#' @title Suggest variable interactions and composite features for random forest models
#' @description Suggests candidate variable interactions and composite features able to improve predictive accuracy over data not used to train the model via spatial cross-validation with [rf_evaluate()]. For a pair of predictors `a` and `b`, interactions are build via multiplication (`a * b`), while composite features are built by extracting the first factor of a principal component analysis performed with [pca()], after rescaling `a` and `b` between 1 and 100. Interactions and composite features are named `a..x..b` and `a..pca..b` respectively.
#'
#'Candidate variables `a` and `b` are selected from those predictors in `predictor.variable.names` with a variable importance above `importance.threshold` (set by default to the median of the importance scores).
#'
#' For each interaction and composite feature, a model including all the predictors plus the interaction or composite feature is fitted, and it's R squared (or AUC if the response is binary) computed via spatial cross-validation (see [rf_evaluate()]) is compared with the R squared of the model without interactions or composite features.
#'
#'From all the potential interactions screened, only those with a positive increase in R squared (or AUC when the response is binomial) of the model, a variable importance above the median, and a maximum correlation among themselves and with the predictors in `predictor.variable.names` not higher than `cor.threshold` (set to 0.5 by default) are selected. Such a restrictive set of rules ensures that the selected interactions can be used right away for modeling purposes without increasing model complexity unnecessarily. However, the suggested variable interactions might not make sense from a domain expertise standpoint, so please, examine them with care.
#'
#'The function returns the criteria used to select the interactions, and the data required to use these interactions a model.
#'
#' @param data Data frame with a response variable and a set of predictors. Default: `NULL`
#' @param dependent.variable.name Character string with the name of the response variable. Must be in the column names of `data`. If the dependent variable is binary with values 1 and 0, the argument `case.weights` of `ranger` is populated by the function [case_weights()]. Default: `NULL`
#' @param predictor.variable.names Character vector with the names of the predictive variables, or object of class `"variable_selection"` produced by [auto_vif()] and/or [auto_cor()]. Every element of this vector must be in the column names of `data`. Default: `NULL`
#' @param xy Data frame or matrix with two columns containing coordinates and named "x" and "y". If not provided, the comparison between models with and without variable interactions is not done.

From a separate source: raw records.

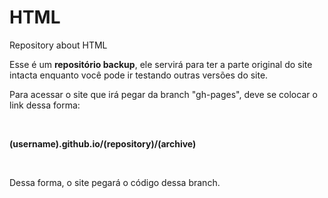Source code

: # HTML
Repository about HTML

Esse é um **repositório backup**, ele servirá para ter a parte original do site intacta enquanto você pode ir testando outras versões do site.
<p>Para acessar o site que irá pegar da branch "gh-pages", deve se colocar o link dessa forma:</p>
&nbsp;

**<p>(username).github.io/(repository)/(archive)</p>**


&nbsp;

<p>Dessa forma, o site pegará o código dessa branch.</p>
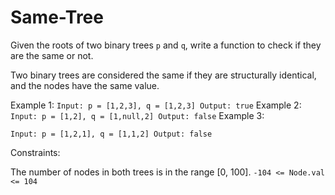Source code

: # Same-Tree

Given the roots of two binary trees `p` and `q`, write a function to check if they are the same or not.

Two binary trees are considered the same if they are structurally identical, and the nodes have the same value.

 

Example 1:
`
Input: p = [1,2,3], q = [1,2,3]
Output: true
`
Example 2:
`
Input: p = [1,2], q = [1,null,2]
Output: false
`
Example 3:

`
Input: p = [1,2,1], q = [1,1,2]
Output: false
 `

Constraints:

The number of nodes in both trees is in the range [0, 100].
`-104 <= Node.val <= 104`
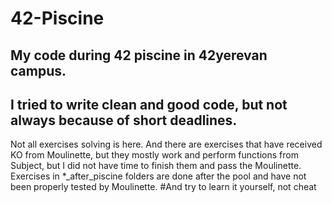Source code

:# 42-Piscine
## My code during 42 piscine in 42yerevan campus.
## I tried to write clean and good code, but not always because of short deadlines.
Not all exercises solving is here. And there are exercises that have received KO from Moulinette,
but they mostly work and perform functions from Subject,
but I did not have time to finish them and pass the Moulinette.
Exercises in *_after_piscine folders are done after the pool and have not been properly tested by Moulinette.
#And try to learn it yourself, not cheat
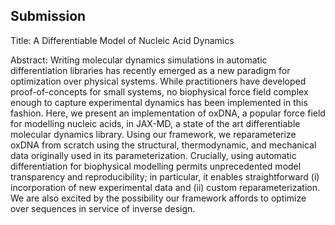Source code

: ## Submission

Title: A Differentiable Model of Nucleic Acid Dynamics

Abstract: Writing molecular dynamics simulations in automatic differentiation libraries has recently emerged as a new paradigm for optimization over physical systems. While practitioners have developed proof-of-concepts for small systems, no biophysical force field complex enough to capture experimental dynamics has been implemented in this fashion. Here, we present an implementation of oxDNA, a popular force field for modelling nucleic acids, in JAX-MD, a state of the art differentiable molecular dynamics library. Using our framework, we reparameterize oxDNA from scratch using the structural, thermodynamic, and mechanical data originally used in its parameterization. Crucially, using automatic differentiation for biophysical modelling permits unprecedented model transparency and reproducibility; in particular, it enables straightforward (i) incorporation of new experimental data and (ii) custom reparameterization. We are also excited by the possibility our framework affords to optimize over sequences in service of inverse design.

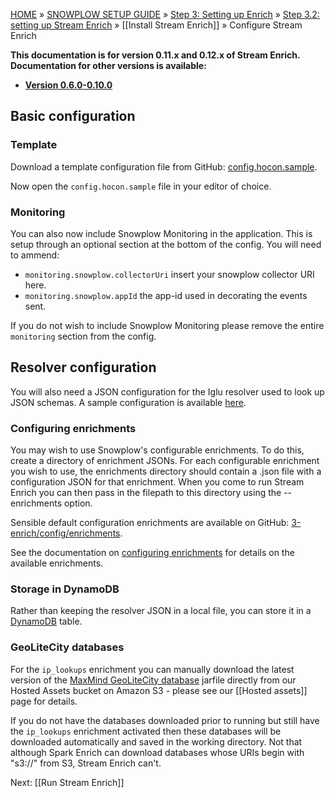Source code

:<a name="top" />

[HOME](Home) » [SNOWPLOW SETUP GUIDE](Setting-up-Snowplow) » [Step 3: Setting up Enrich](Setting-up-enrich) » [Step 3.2: setting up Stream Enrich](setting-up-stream-enrich) » [[Install Stream Enrich]] » Configure Stream Enrich

**This documentation is for version 0.11.x and 0.12.x of Stream Enrich. Documentation for other versions is available:**

* **[Version 0.6.0-0.10.0][v0.10]**

## Basic configuration

### Template

Download a template configuration file from GitHub: [config.hocon.sample][app-conf].

Now open the `config.hocon.sample` file in your editor of choice.


### Monitoring

You can also now include Snowplow Monitoring in the application. This is setup through an optional
section at the bottom of the config. You will need to ammend:

+ `monitoring.snowplow.collectorUri` insert your snowplow collector URI here.
+ `monitoring.snowplow.appId` the app-id used in decorating the events sent.

If you do not wish to include Snowplow Monitoring please remove the entire `monitoring` section from
the config.

## Resolver configuration

You will also need a JSON configuration for the Iglu resolver used to look up JSON schemas. A sample configuration is available [here][resolver.json.sample].

### Configuring enrichments

You may wish to use Snowplow's configurable enrichments. To do this, create a directory of
enrichment JSONs. For each configurable enrichment you wish to use, the enrichments directory should
contain a .json file with a configuration JSON for that enrichment. When you come to run Stream
Enrich you can then pass in the filepath to this directory using the --enrichments option.

Sensible default configuration enrichments are available on GitHub:
[3-enrich/config/enrichments][enrichment-json-examples].

See the documentation on [configuring enrichments][configuring-enrichments] for details on the
available enrichments.

### Storage in DynamoDB

Rather than keeping the resolver JSON in a local file, you can store it in a [DynamoDB][ddb] table.

### GeoLiteCity databases

For the `ip_lookups` enrichment you can manually download the latest version of the [MaxMind GeoLiteCity database][geolite] jarfile directly from our Hosted Assets bucket on Amazon S3 - please see our [[Hosted assets]] page for details.

If you do not have the databases downloaded prior to running but still have the `ip_lookups`
enrichment activated then these databases will be downloaded automatically and saved in the working
directory. Not that although Spark Enrich can download databases whose URIs begin with "s3://" from
S3, Stream Enrich can't.

Next: [[Run Stream Enrich]]

[v0.10]: https://github.com/snowplow/snowplow/wiki/Configure-Stream-Enrich-0-10

[geolite]: http://dev.maxmind.com/geoip/legacy/geolite/?rld=snowplow
[app-conf]: https://raw.githubusercontent.com/snowplow/snowplow/master/3-enrich/stream-enrich/examples/config.hocon.sample
[enrichment-json-examples]: https://github.com/snowplow/snowplow/tree/master/3-enrich/config/enrichments
[configuring-enrichments]: https://github.com/snowplow/snowplow/wiki/Configurable-enrichments
[resolver.json.sample]: https://raw.githubusercontent.com/snowplow/snowplow/master/3-enrich/config/iglu_resolver.json
[ddb]: http://aws.amazon.com/dynamodb/

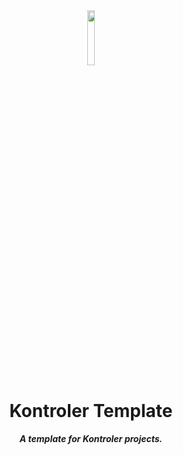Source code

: <div align="center">
<img src="https://imgur.com/0PQfddl.png" align="center" width="15%" alt="">

# Kontroler Template

**_A template for Kontroler projects._**

</div>
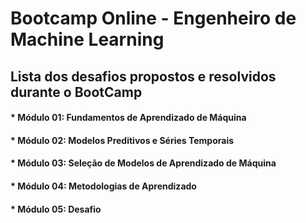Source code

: # Bootcamp Online - Engenheiro de Machine Learning
## Lista dos desafios propostos e resolvidos durante o BootCamp

#### * Módulo 01: Fundamentos de Aprendizado de Máquina

#### * Módulo 02: Modelos Preditivos e Séries Temporais

#### * Módulo 03: Seleção de Modelos de Aprendizado de Máquina

#### * Módulo 04: Metodologias de Aprendizado

#### * Módulo 05: Desafio
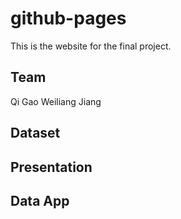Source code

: # github-pages
 This is the website for the final project.
## Team
Qi Gao
Weiliang Jiang
## Dataset

## Presentation

## Data App
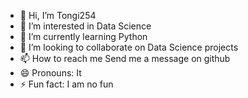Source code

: - 👋 Hi, I’m Tongi254
- 👀 I’m interested in Data Science
- 🌱 I’m currently learning Python
- 💞️ I’m looking to collaborate on Data Science projects
- 📫 How to reach me Send me a message on github
- 😄 Pronouns: It
- ⚡ Fun fact: I am no fun

<!---
Tkei-54/Tkei-54 is a ✨ special ✨ repository because its `README.md` (this file) appears on your GitHub profile.
You can click the Preview link to take a look at your changes.
--->
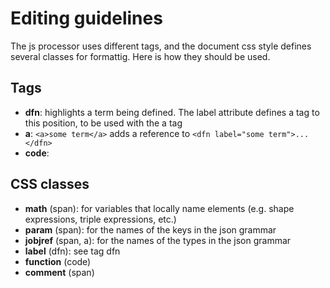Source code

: # Editing guidelines

The js processor uses different tags, and the document css style defines several classes for formattig.
Here is how they should be used.

## Tags

* **dfn**: highlights a term being defined. The label attribute defines a tag to this position, to be used with the a tag
* **a**: `<a>some term</a>` adds a reference to `<dfn label="some term">...</dfn>`
* **code**: 


## CSS classes

* **math** (span): for variables that locally name elements (e.g. shape expressions, triple expressions, etc.)
* **param** (span): for the names of the keys in the json grammar
* **jobjref** (span, a): for the names of the types in the json grammar
* **label** (dfn): see tag dfn
* **function** (code)
* **comment** (span)
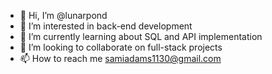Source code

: - 👋 Hi, I’m @lunarpond
- 👀 I’m interested in back-end development 
- 🌱 I’m currently learning about SQL and API implementation
- 💞️ I’m looking to collaborate on full-stack projects
- 📫 How to reach me samiadams1130@gmail.com

<!---
lunarpond/lunarpond is a ✨ special ✨ repository because its `README.md` (this file) appears on your GitHub profile.
You can click the Preview link to take a look at your changes.
--->
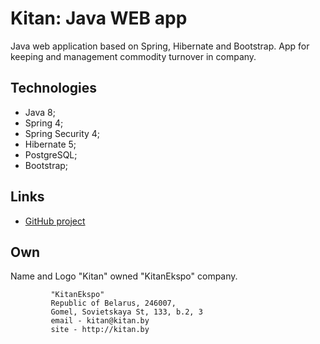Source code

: Kitan: Java WEB app
=====================================
Java web application based on Spring, Hibernate and Bootstrap.
App for keeping and management commodity turnover in company.

**Technologies**
---------

 - Java 8;
 - Spring 4;
 - Spring Security 4;
 - Hibernate 5;
 - PostgreSQL;
 - Bootstrap;
 
 **Links**
 --------
 
 - [GitHub project](https://github.com/ivanbrel/kitan)
 
 
 
 ****Own****
 ---------
 Name and Logo "Kitan" owned "KitanEkspo" company.
                             
             "KitanEkspo"
             Republic of Belarus, 246007, 
             Gomel, Sovietskaya St, 133, b.2, 3
             email - kitan@kitan.by
             site - http://kitan.by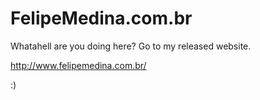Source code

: # FelipeMedina.com.br

Whatahell are you doing here? Go to my released website. 

http://www.felipemedina.com.br/

:)
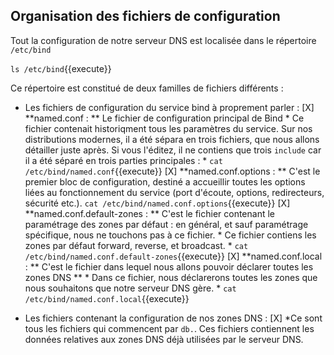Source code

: ## Organisation des fichiers de configuration

Tout la configuration de notre serveur DNS est localisée dans le répertoire `/etc/bind`

`ls /etc/bind`{{execute}}

Ce répertoire est constitué de deux familles de fichiers différents : 
- Les fichiers de configuration du service bind à proprement parler :
  [X] **named.conf : ** Le fichier de configuration principal de Bind
      * Ce fichier contenait historiqment tous les paramètres du service. Sur nos distributions modernes, il a été sépara en trois fichiers, que nous allons détailler juste après. Si vous l'éditez, il ne contiens que trois `include` car il a été séparé en trois parties principales : *
      `cat /etc/bind/named.conf`{{execute}}
  [X] **named.conf.options : ** C'est le premier bloc de configuration, destiné a accueillir toutes les options liées au fonctionnement du service (port d'écoute, options, redirecteurs, sécurité etc.).
      `cat /etc/bind/named.conf.options`{{execute}}
  [X] **named.conf.default-zones : ** C'est le fichier contenant le paramétrage des zones par défaut : en général, et sauf paramétrage spécifique, nous ne touchons pas à ce fichier.
      * Ce fichier contiens les zones par défaut forward, reverse, et broadcast. *
      `cat /etc/bind/named.conf.default-zones`{{execute}}
  [X] **named.conf.local : ** C'est le fichier dans lequel nous allons pouvoir déclarer toutes les zones DNS **
      * Dans ce fichier, nous déclarerons toutes les zones que nous souhaitons que notre serveur DNS gère. *
      `cat /etc/bind/named.conf.local`{{execute}}

- Les fichiers contenant la configuration de nos zones DNS :
  [X] *Ce sont tous les fichiers qui commencent par `db.`. Ces fichiers contiennent les données relatives aux zones DNS déjà utilisées par le serveur DNS.



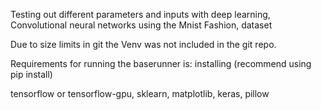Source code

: Testing out different parameters and inputs with deep learning, Convolutional neural networks using the Mnist Fashion, dataset

Due to size limits in git the Venv was not included in the git repo.

Requirements for running the baserunner is:
installing (recommend using pip install)

tensorflow or tensorflow-gpu,
sklearn,
matplotlib,
keras,
pillow
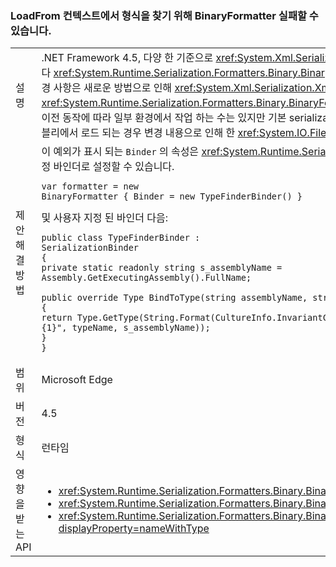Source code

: ### <a name="binaryformatter-can-fail-to-find-type-from-loadfrom-context"></a>LoadFrom 컨텍스트에서 형식을 찾기 위해 BinaryFormatter 실패할 수 있습니다.

|   |   |
|---|---|
|설명|.NET Framework 4.5, 다양 한 기준으로 <xref:System.Xml.Serialization.XmlSerializer?displayProperty=name> 사용 하는 경우 변경 deserialization의 차이 발생할 수 있습니다 <xref:System.Runtime.Serialization.Formatters.Binary.BinaryFormatter?displayProperty=name> 를 LoadFrom 컨텍스트에서 로드 된 형식을 역직렬화 합니다. 이러한 변경 사항은 새로운 방법으로 인해 <xref:System.Xml.Serialization.XmlSerializer?displayProperty=name> 이제 다른 동작이 발생 하는 형식 로드 때는 <xref:System.Runtime.Serialization.Formatters.Binary.BinaryFormatter?displayProperty=name> 나중에 해당 형식으로 deserialize 하려고 시도 합니다. XmlSerializer의 이전 동작에 따라 일부 환경에서 작업 하는 수는 있지만 기본 serialization 바인더 LoadFrom 컨텍스트의 자동으로 검색 하지 않습니다. 형식이 각기 다른 컨텍스트에서 로드 된 어셈블리에서 로드 되는 경우 변경 내용으로 인해 한 <xref:System.IO.FileNotFoundException?displayProperty=name> throw 될 수 있습니다.|
|제안 해결 방법|이 예외가 표시 되는 <code>Binder</code> 의 속성은 <xref:System.Runtime.Serialization.Formatters.Binary.BinaryFormatter?displayProperty=name> 올바른 형식을 찾을 수는 사용자 지정 바인더로 설정할 수 있습니다.<pre><code class="language-C#">var formatter = new BinaryFormatter { Binder = new TypeFinderBinder() }&#13;&#10;</code></pre>및 사용자 지정 된 바인더 다음:<pre><code class="language-C#">public class TypeFinderBinder : SerializationBinder&#13;&#10;{&#13;&#10;private static readonly string s_assemblyName = Assembly.GetExecutingAssembly().FullName;&#13;&#10;&#13;&#10;public override Type BindToType(string assemblyName, string typeName)&#13;&#10;{&#13;&#10;return Type.GetType(String.Format(CultureInfo.InvariantCulture, &quot;{0}, {1}&quot;, typeName, s_assemblyName));&#13;&#10;}&#13;&#10;}&#13;&#10;</code></pre>|
|범위|Microsoft Edge|
|버전|4.5|
|형식|런타임|
|영향을 받는 API|<ul><li><xref:System.Runtime.Serialization.Formatters.Binary.BinaryFormatter?displayProperty=nameWithType></li><li><xref:System.Runtime.Serialization.Formatters.Binary.BinaryFormatter.Deserialize(System.IO.Stream)?displayProperty=nameWithType></li><li><xref:System.Runtime.Serialization.Formatters.Binary.BinaryFormatter.Deserialize(System.IO.Stream,System.Runtime.Remoting.Messaging.HeaderHandler)?displayProperty=nameWithType></li></ul>|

#' @param ranger.arguments Named list with \link[ranger]{ranger} arguments (other arguments of this function can also go here). All \link[ranger]{ranger} arguments are set to their default values except for 'importance', that is set to 'permutation' rather than 'none'. Please, consult the help file of \link[ranger]{ranger} if you are not familiar with the arguments of this function.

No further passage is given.